» **PROMPT**
Because the pictures are not wanted, give back only the exact text of every entry below.

Collected data:
====
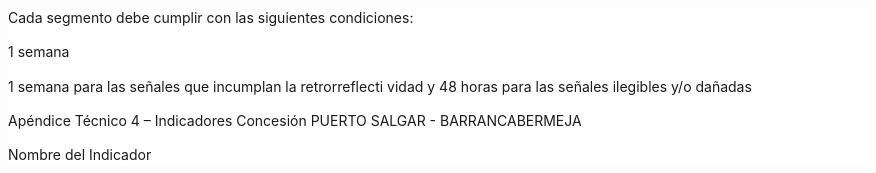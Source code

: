 Cada segmento debe cumplir con las siguientes condiciones:
















1 semana















1  semana
para   las señales que incumplan la retrorreflecti vidad y 48 horas  para
las señales ilegibles y/o dañadas

Apéndice Técnico 4 – Indicadores                               Concesión PUERTO SALGAR - BARRANCABERMEJA




Nombre del Indicador









































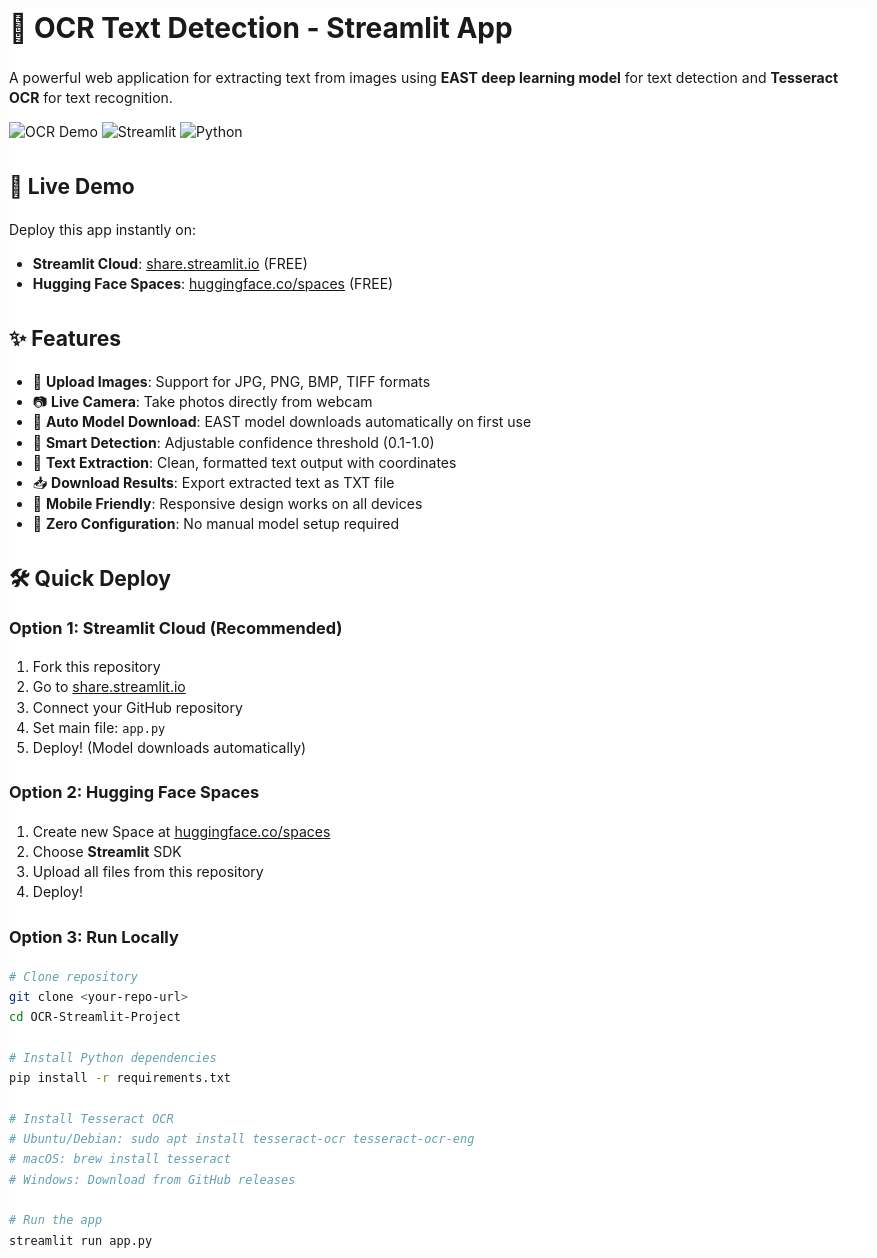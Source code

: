 # 📝 OCR Text Detection - Streamlit App

A powerful web application for extracting text from images using **EAST deep learning model** for text detection and **Tesseract OCR** for text recognition.

![OCR Demo](https://img.shields.io/badge/OCR-Text%20Detection-blue) ![Streamlit](https://img.shields.io/badge/Streamlit-FF4B4B?logo=streamlit&logoColor=white) ![Python](https://img.shields.io/badge/Python-3.7+-green)

## 🚀 Live Demo

Deploy this app instantly on:
- **Streamlit Cloud**: [share.streamlit.io](https://share.streamlit.io) (FREE)
- **Hugging Face Spaces**: [huggingface.co/spaces](https://huggingface.co/spaces) (FREE)

## ✨ Features

- 📁 **Upload Images**: Support for JPG, PNG, BMP, TIFF formats
- 📷 **Live Camera**: Take photos directly from webcam
- 🤖 **Auto Model Download**: EAST model downloads automatically on first use
- 🎯 **Smart Detection**: Adjustable confidence threshold (0.1-1.0)
- 📝 **Text Extraction**: Clean, formatted text output with coordinates
- 📥 **Download Results**: Export extracted text as TXT file
- 📱 **Mobile Friendly**: Responsive design works on all devices
- 🔧 **Zero Configuration**: No manual model setup required

## 🛠️ Quick Deploy

### Option 1: Streamlit Cloud (Recommended)
1. Fork this repository
2. Go to [share.streamlit.io](https://share.streamlit.io)
3. Connect your GitHub repository
4. Set main file: `app.py`
5. Deploy! (Model downloads automatically)

### Option 2: Hugging Face Spaces
1. Create new Space at [huggingface.co/spaces](https://huggingface.co/spaces)
2. Choose **Streamlit** SDK
3. Upload all files from this repository
4. Deploy!

### Option 3: Run Locally
```bash
# Clone repository
git clone <your-repo-url>
cd OCR-Streamlit-Project

# Install Python dependencies
pip install -r requirements.txt

# Install Tesseract OCR
# Ubuntu/Debian: sudo apt install tesseract-ocr tesseract-ocr-eng
# macOS: brew install tesseract
# Windows: Download from GitHub releases

# Run the app
streamlit run app.py
```
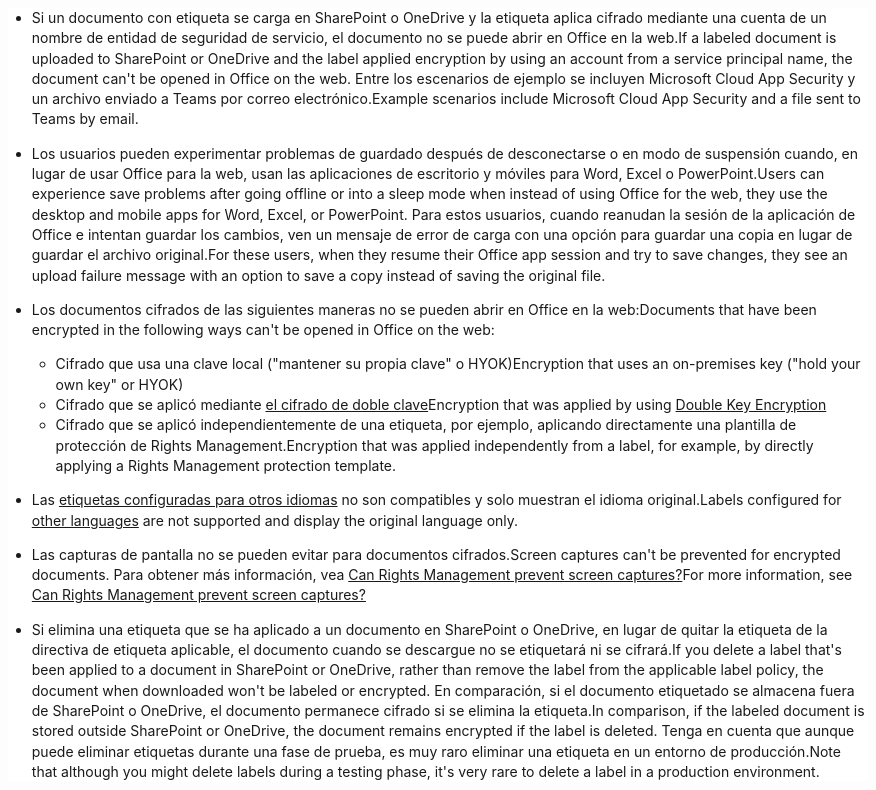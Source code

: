 - <span data-ttu-id="a6617-169">Si un documento con etiqueta se carga en SharePoint o OneDrive y la etiqueta aplica cifrado mediante una cuenta de un nombre de entidad de seguridad de servicio, el documento no se puede abrir en Office en la web.</span><span class="sxs-lookup"><span data-stu-id="a6617-169">If a labeled document is uploaded to SharePoint or OneDrive and the label applied encryption by using an account from a service principal name, the document can't be opened in Office on the web.</span></span> <span data-ttu-id="a6617-170">Entre los escenarios de ejemplo se incluyen Microsoft Cloud App Security y un archivo enviado a Teams por correo electrónico.</span><span class="sxs-lookup"><span data-stu-id="a6617-170">Example scenarios include Microsoft Cloud App Security and a file sent to Teams by email.</span></span>

- <span data-ttu-id="a6617-171">Los usuarios pueden experimentar problemas de guardado después de desconectarse o en modo de suspensión cuando, en lugar de usar Office para la web, usan las aplicaciones de escritorio y móviles para Word, Excel o PowerPoint.</span><span class="sxs-lookup"><span data-stu-id="a6617-171">Users can experience save problems after going offline or into a sleep mode when instead of using Office for the web, they use the desktop and mobile apps for Word, Excel, or PowerPoint.</span></span> <span data-ttu-id="a6617-172">Para estos usuarios, cuando reanudan la sesión de la aplicación de Office e intentan guardar los cambios, ven un mensaje de error de carga con una opción para guardar una copia en lugar de guardar el archivo original.</span><span class="sxs-lookup"><span data-stu-id="a6617-172">For these users, when they resume their Office app session and try to save changes, they see an upload failure message with an option to save a copy instead of saving the original file.</span></span> 

- <span data-ttu-id="a6617-173">Los documentos cifrados de las siguientes maneras no se pueden abrir en Office en la web:</span><span class="sxs-lookup"><span data-stu-id="a6617-173">Documents that have been encrypted in the following ways can't be opened in Office on the web:</span></span>
    - <span data-ttu-id="a6617-174">Cifrado que usa una clave local ("mantener su propia clave" o HYOK)</span><span class="sxs-lookup"><span data-stu-id="a6617-174">Encryption that uses an on-premises key ("hold your own key" or HYOK)</span></span>
    - <span data-ttu-id="a6617-175">Cifrado que se aplicó mediante [el cifrado de doble clave](double-key-encryption.md)</span><span class="sxs-lookup"><span data-stu-id="a6617-175">Encryption that was applied by using [Double Key Encryption](double-key-encryption.md)</span></span>
    - <span data-ttu-id="a6617-176">Cifrado que se aplicó independientemente de una etiqueta, por ejemplo, aplicando directamente una plantilla de protección de Rights Management.</span><span class="sxs-lookup"><span data-stu-id="a6617-176">Encryption that was applied independently from a label, for example, by directly applying a Rights Management protection template.</span></span>

- <span data-ttu-id="a6617-177">Las [etiquetas configuradas para otros idiomas](create-sensitivity-labels.md#additional-label-settings-with-security--compliance-center-powershell) no son compatibles y solo muestran el idioma original.</span><span class="sxs-lookup"><span data-stu-id="a6617-177">Labels configured for [other languages](create-sensitivity-labels.md#additional-label-settings-with-security--compliance-center-powershell) are not supported and display the original language only.</span></span>

- <span data-ttu-id="a6617-178">Las capturas de pantalla no se pueden evitar para documentos cifrados.</span><span class="sxs-lookup"><span data-stu-id="a6617-178">Screen captures can't be prevented for encrypted documents.</span></span> <span data-ttu-id="a6617-179">Para obtener más información, vea [Can Rights Management prevent screen captures?](/azure/information-protection/faqs-rms#can-rights-management-prevent-screen-captures)</span><span class="sxs-lookup"><span data-stu-id="a6617-179">For more information, see [Can Rights Management prevent screen captures?](/azure/information-protection/faqs-rms#can-rights-management-prevent-screen-captures)</span></span>

- <span data-ttu-id="a6617-180">Si elimina una etiqueta que se ha aplicado a un documento en SharePoint o OneDrive, en lugar de quitar la etiqueta de la directiva de etiqueta aplicable, el documento cuando se descargue no se etiquetará ni se cifrará.</span><span class="sxs-lookup"><span data-stu-id="a6617-180">If you delete a label that's been applied to a document in SharePoint or OneDrive, rather than remove the label from the applicable label policy, the document when downloaded won't be labeled or encrypted.</span></span> <span data-ttu-id="a6617-181">En comparación, si el documento etiquetado se almacena fuera de SharePoint o OneDrive, el documento permanece cifrado si se elimina la etiqueta.</span><span class="sxs-lookup"><span data-stu-id="a6617-181">In comparison, if the labeled document is stored outside SharePoint or OneDrive, the document remains encrypted if the label is deleted.</span></span> <span data-ttu-id="a6617-182">Tenga en cuenta que aunque puede eliminar etiquetas durante una fase de prueba, es muy raro eliminar una etiqueta en un entorno de producción.</span><span class="sxs-lookup"><span data-stu-id="a6617-182">Note that although you might delete labels during a testing phase, it's very rare to delete a label in a production environment.</span></span>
====
» **RESPONSE BOX**
Source code

: Cada segmento debe cumplir con las siguientes condiciones:
















1 semana















1  semana
para   las señales que incumplan la retrorreflecti vidad y 48 horas  para
las señales ilegibles y/o dañadas

Apéndice Técnico 4 – Indicadores                               Concesión PUERTO SALGAR - BARRANCABERMEJA




Nombre del Indicador









































Source code

: # 📝 OCR Text Detection - Streamlit App

A powerful web application for extracting text from images using **EAST deep learning model** for text detection and **Tesseract OCR** for text recognition.

![OCR Demo](https://img.shields.io/badge/OCR-Text%20Detection-blue) ![Streamlit](https://img.shields.io/badge/Streamlit-FF4B4B?logo=streamlit&logoColor=white) ![Python](https://img.shields.io/badge/Python-3.7+-green)

## 🚀 Live Demo

Deploy this app instantly on:
- **Streamlit Cloud**: [share.streamlit.io](https://share.streamlit.io) (FREE)
- **Hugging Face Spaces**: [huggingface.co/spaces](https://huggingface.co/spaces) (FREE)

## ✨ Features

- 📁 **Upload Images**: Support for JPG, PNG, BMP, TIFF formats
- 📷 **Live Camera**: Take photos directly from webcam
- 🤖 **Auto Model Download**: EAST model downloads automatically on first use
- 🎯 **Smart Detection**: Adjustable confidence threshold (0.1-1.0)
- 📝 **Text Extraction**: Clean, formatted text output with coordinates
- 📥 **Download Results**: Export extracted text as TXT file
- 📱 **Mobile Friendly**: Responsive design works on all devices
- 🔧 **Zero Configuration**: No manual model setup required

## 🛠️ Quick Deploy

### Option 1: Streamlit Cloud (Recommended)
1. Fork this repository
2. Go to [share.streamlit.io](https://share.streamlit.io)
3. Connect your GitHub repository
4. Set main file: `app.py`
5. Deploy! (Model downloads automatically)

### Option 2: Hugging Face Spaces
1. Create new Space at [huggingface.co/spaces](https://huggingface.co/spaces)
2. Choose **Streamlit** SDK
3. Upload all files from this repository
4. Deploy!

### Option 3: Run Locally
```bash
# Clone repository
git clone <your-repo-url>
cd OCR-Streamlit-Project

# Install Python dependencies
pip install -r requirements.txt

# Install Tesseract OCR
# Ubuntu/Debian: sudo apt install tesseract-ocr tesseract-ocr-eng
# macOS: brew install tesseract
# Windows: Download from GitHub releases

# Run the app
streamlit run app.py
```
Source code

: - <span data-ttu-id="a6617-169">Si un documento con etiqueta se carga en SharePoint o OneDrive y la etiqueta aplica cifrado mediante una cuenta de un nombre de entidad de seguridad de servicio, el documento no se puede abrir en Office en la web.</span><span class="sxs-lookup"><span data-stu-id="a6617-169">If a labeled document is uploaded to SharePoint or OneDrive and the label applied encryption by using an account from a service principal name, the document can't be opened in Office on the web.</span></span> <span data-ttu-id="a6617-170">Entre los escenarios de ejemplo se incluyen Microsoft Cloud App Security y un archivo enviado a Teams por correo electrónico.</span><span class="sxs-lookup"><span data-stu-id="a6617-170">Example scenarios include Microsoft Cloud App Security and a file sent to Teams by email.</span></span>

- <span data-ttu-id="a6617-171">Los usuarios pueden experimentar problemas de guardado después de desconectarse o en modo de suspensión cuando, en lugar de usar Office para la web, usan las aplicaciones de escritorio y móviles para Word, Excel o PowerPoint.</span><span class="sxs-lookup"><span data-stu-id="a6617-171">Users can experience save problems after going offline or into a sleep mode when instead of using Office for the web, they use the desktop and mobile apps for Word, Excel, or PowerPoint.</span></span> <span data-ttu-id="a6617-172">Para estos usuarios, cuando reanudan la sesión de la aplicación de Office e intentan guardar los cambios, ven un mensaje de error de carga con una opción para guardar una copia en lugar de guardar el archivo original.</span><span class="sxs-lookup"><span data-stu-id="a6617-172">For these users, when they resume their Office app session and try to save changes, they see an upload failure message with an option to save a copy instead of saving the original file.</span></span> 

- <span data-ttu-id="a6617-173">Los documentos cifrados de las siguientes maneras no se pueden abrir en Office en la web:</span><span class="sxs-lookup"><span data-stu-id="a6617-173">Documents that have been encrypted in the following ways can't be opened in Office on the web:</span></span>
    - <span data-ttu-id="a6617-174">Cifrado que usa una clave local ("mantener su propia clave" o HYOK)</span><span class="sxs-lookup"><span data-stu-id="a6617-174">Encryption that uses an on-premises key ("hold your own key" or HYOK)</span></span>
    - <span data-ttu-id="a6617-175">Cifrado que se aplicó mediante [el cifrado de doble clave](double-key-encryption.md)</span><span class="sxs-lookup"><span data-stu-id="a6617-175">Encryption that was applied by using [Double Key Encryption](double-key-encryption.md)</span></span>
    - <span data-ttu-id="a6617-176">Cifrado que se aplicó independientemente de una etiqueta, por ejemplo, aplicando directamente una plantilla de protección de Rights Management.</span><span class="sxs-lookup"><span data-stu-id="a6617-176">Encryption that was applied independently from a label, for example, by directly applying a Rights Management protection template.</span></span>

- <span data-ttu-id="a6617-177">Las [etiquetas configuradas para otros idiomas](create-sensitivity-labels.md#additional-label-settings-with-security--compliance-center-powershell) no son compatibles y solo muestran el idioma original.</span><span class="sxs-lookup"><span data-stu-id="a6617-177">Labels configured for [other languages](create-sensitivity-labels.md#additional-label-settings-with-security--compliance-center-powershell) are not supported and display the original language only.</span></span>

- <span data-ttu-id="a6617-178">Las capturas de pantalla no se pueden evitar para documentos cifrados.</span><span class="sxs-lookup"><span data-stu-id="a6617-178">Screen captures can't be prevented for encrypted documents.</span></span> <span data-ttu-id="a6617-179">Para obtener más información, vea [Can Rights Management prevent screen captures?](/azure/information-protection/faqs-rms#can-rights-management-prevent-screen-captures)</span><span class="sxs-lookup"><span data-stu-id="a6617-179">For more information, see [Can Rights Management prevent screen captures?](/azure/information-protection/faqs-rms#can-rights-management-prevent-screen-captures)</span></span>

- <span data-ttu-id="a6617-180">Si elimina una etiqueta que se ha aplicado a un documento en SharePoint o OneDrive, en lugar de quitar la etiqueta de la directiva de etiqueta aplicable, el documento cuando se descargue no se etiquetará ni se cifrará.</span><span class="sxs-lookup"><span data-stu-id="a6617-180">If you delete a label that's been applied to a document in SharePoint or OneDrive, rather than remove the label from the applicable label policy, the document when downloaded won't be labeled or encrypted.</span></span> <span data-ttu-id="a6617-181">En comparación, si el documento etiquetado se almacena fuera de SharePoint o OneDrive, el documento permanece cifrado si se elimina la etiqueta.</span><span class="sxs-lookup"><span data-stu-id="a6617-181">In comparison, if the labeled document is stored outside SharePoint or OneDrive, the document remains encrypted if the label is deleted.</span></span> <span data-ttu-id="a6617-182">Tenga en cuenta que aunque puede eliminar etiquetas durante una fase de prueba, es muy raro eliminar una etiqueta en un entorno de producción.</span><span class="sxs-lookup"><span data-stu-id="a6617-182">Note that although you might delete labels during a testing phase, it's very rare to delete a label in a production environment.</span></span>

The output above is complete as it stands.